**Working data:**
>>>

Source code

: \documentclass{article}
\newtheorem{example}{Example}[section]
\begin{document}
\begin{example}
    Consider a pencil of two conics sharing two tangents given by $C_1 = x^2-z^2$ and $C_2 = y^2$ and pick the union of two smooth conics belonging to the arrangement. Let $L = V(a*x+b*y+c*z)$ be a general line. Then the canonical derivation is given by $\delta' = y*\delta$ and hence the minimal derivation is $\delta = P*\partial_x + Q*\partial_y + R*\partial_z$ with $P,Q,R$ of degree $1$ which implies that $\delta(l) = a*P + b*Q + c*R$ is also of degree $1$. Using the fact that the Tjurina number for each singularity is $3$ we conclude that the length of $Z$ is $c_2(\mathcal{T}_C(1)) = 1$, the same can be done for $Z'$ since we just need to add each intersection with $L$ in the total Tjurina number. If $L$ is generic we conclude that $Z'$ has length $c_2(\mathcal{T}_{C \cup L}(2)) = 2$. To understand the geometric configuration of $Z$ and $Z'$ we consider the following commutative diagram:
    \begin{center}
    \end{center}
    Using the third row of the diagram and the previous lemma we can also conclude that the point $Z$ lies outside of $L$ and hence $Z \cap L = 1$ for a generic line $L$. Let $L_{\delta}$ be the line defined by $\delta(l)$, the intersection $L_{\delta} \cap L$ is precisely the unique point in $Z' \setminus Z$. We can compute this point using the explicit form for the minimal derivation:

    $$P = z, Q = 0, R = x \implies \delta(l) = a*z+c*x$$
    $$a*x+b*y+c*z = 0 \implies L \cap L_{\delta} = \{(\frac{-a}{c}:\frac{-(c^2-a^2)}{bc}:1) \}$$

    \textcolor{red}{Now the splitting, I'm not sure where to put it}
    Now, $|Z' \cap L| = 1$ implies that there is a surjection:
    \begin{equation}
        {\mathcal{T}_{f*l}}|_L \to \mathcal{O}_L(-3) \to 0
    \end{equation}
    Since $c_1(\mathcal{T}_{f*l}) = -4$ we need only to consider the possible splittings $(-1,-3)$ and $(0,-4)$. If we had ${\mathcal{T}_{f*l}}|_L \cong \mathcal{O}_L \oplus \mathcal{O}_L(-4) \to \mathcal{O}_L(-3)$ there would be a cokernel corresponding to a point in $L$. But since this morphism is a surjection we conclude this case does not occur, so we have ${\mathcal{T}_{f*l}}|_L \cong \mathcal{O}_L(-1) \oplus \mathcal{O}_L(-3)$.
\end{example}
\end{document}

<<<

**Problem:**
Using the material above, gather every line that includes "begin".

**Result for this exercise:**
\begin{document}
\begin{example}
    \begin{center}
    \begin{equation}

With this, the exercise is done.